La noche avanzó, y regresaron a casa pasada la medianoche. Margareth reía por una anécdota del restaurante y él fingía escuchar, aunque su cabeza estaba en otra parte. El auto se detuvo frente al portón y bajaron sin prisa. Al cruzar la entrada, Margareth se acercó a él, tomándolo de la solapa con coquetería.

—Te ves mejor cuando no te torturas tanto —le susurró, antes de besarlo.

El beso fue largo, quizás demasiado. Fabio quiso perderse en él, convencerse de que ahí estaba su salvación. No vio venir lo que ocurrió después.

La puerta del salón se abrió con suavidad, y una figura menuda apareció en el umbral. Era Sam, con una camiseta amplia que le cubría hasta medio muslo, los pies descalzos, el cabello revuelto por el sueño.

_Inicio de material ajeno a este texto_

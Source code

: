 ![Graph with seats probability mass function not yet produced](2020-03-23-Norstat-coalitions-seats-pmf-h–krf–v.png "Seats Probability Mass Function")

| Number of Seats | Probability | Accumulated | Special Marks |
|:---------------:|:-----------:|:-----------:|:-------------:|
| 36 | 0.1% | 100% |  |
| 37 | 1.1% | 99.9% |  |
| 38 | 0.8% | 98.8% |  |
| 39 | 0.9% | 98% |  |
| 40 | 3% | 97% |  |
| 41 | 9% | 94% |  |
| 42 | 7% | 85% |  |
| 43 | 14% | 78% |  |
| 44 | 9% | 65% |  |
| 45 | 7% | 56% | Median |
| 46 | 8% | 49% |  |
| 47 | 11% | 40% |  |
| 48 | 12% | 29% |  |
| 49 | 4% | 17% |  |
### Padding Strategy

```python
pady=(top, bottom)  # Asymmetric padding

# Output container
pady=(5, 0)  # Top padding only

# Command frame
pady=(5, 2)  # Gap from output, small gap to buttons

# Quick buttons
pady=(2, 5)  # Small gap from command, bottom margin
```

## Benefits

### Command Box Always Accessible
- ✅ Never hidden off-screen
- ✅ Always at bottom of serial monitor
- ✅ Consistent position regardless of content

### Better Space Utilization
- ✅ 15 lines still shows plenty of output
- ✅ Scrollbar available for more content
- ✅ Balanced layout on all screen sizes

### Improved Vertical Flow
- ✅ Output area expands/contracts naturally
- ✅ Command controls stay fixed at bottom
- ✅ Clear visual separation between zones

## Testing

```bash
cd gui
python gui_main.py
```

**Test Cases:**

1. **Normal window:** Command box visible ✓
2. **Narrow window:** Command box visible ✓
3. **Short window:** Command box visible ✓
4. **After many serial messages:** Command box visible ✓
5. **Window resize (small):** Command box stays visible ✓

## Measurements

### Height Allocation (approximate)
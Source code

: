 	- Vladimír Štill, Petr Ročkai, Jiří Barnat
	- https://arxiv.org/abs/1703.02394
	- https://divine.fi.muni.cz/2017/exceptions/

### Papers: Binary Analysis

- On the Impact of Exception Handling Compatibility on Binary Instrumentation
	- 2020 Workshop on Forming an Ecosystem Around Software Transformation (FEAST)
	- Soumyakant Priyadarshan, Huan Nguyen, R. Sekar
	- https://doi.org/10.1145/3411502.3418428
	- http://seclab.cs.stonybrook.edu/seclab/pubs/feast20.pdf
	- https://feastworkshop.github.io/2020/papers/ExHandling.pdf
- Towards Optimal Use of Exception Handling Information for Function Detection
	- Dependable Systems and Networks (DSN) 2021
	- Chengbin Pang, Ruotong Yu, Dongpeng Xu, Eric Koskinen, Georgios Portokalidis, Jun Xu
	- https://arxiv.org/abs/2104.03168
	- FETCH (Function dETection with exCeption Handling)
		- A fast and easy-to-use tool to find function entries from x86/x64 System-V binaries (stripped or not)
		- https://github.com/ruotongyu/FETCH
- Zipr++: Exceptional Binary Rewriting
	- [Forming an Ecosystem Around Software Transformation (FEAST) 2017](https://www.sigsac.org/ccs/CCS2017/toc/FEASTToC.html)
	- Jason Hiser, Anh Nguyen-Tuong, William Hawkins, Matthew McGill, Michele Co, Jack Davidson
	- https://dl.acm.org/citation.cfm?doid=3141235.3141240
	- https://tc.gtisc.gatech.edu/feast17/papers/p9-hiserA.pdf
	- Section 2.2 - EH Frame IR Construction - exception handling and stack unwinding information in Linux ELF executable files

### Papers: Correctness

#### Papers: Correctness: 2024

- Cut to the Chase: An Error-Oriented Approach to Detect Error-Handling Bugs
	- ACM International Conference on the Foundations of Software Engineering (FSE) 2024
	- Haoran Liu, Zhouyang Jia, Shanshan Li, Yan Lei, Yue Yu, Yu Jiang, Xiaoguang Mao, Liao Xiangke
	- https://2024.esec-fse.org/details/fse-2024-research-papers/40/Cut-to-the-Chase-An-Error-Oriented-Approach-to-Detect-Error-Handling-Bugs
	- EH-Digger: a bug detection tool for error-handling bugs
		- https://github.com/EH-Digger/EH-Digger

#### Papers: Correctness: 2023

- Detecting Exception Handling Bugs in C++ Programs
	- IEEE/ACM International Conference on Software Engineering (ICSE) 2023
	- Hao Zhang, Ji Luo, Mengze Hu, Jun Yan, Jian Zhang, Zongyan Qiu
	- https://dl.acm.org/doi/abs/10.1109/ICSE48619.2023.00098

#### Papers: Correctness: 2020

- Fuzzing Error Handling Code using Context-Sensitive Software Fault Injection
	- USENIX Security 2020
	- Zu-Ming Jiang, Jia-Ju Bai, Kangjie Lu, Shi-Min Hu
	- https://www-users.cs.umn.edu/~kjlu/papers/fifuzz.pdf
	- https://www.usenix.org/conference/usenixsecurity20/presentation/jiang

Había ido a por un vaso de agua, pero se detuvo en seco al verlos.

Los tres quedaron congelados por un instante. Margareth se giró apenas, con una sonrisa burlona que no intentó disimular. Fabio se apartó de inmediato.

—Samantha… esto no es…

—No tiene que explicarme nada, señor —interrumpió ella, con una voz más firme de lo que habría creído—. Solo soy su empleada, no necesito meterme en su vida. 

Y se giró, sin más, con indiferencia. Subió las escaleras con pasos firmes. Aunque no quiso admitirlo, eso le dolió. No sabía por qué, quizás porque le daba a Margareth un trato y una amabilidad que con ella solo eran respuestas cortas y frías.

Fabio se quedó mirando la escalera vacía, sintiendo una punzada inesperada. Le había dolido su reacción. Le había dolido verla herida. ¿Por qué? No tenía derecho a sentirse así. Samantha no era más que eso: la niñera que había contratado en un momento de crisis. ¿No?

Margareth, satisfecha, pasó de largo, murmurando algo sobre “poner cada cosa en su sitio”. Pero él no la escuchaba. Su mente estaba arriba, donde Sam probablemente intentaba dormir con el corazón encogido.

Ambos subieron a la habitación, pero algo en la cabeza de Fabio le hizo entender que quizás, no todo estaba tan en orden como pensaba.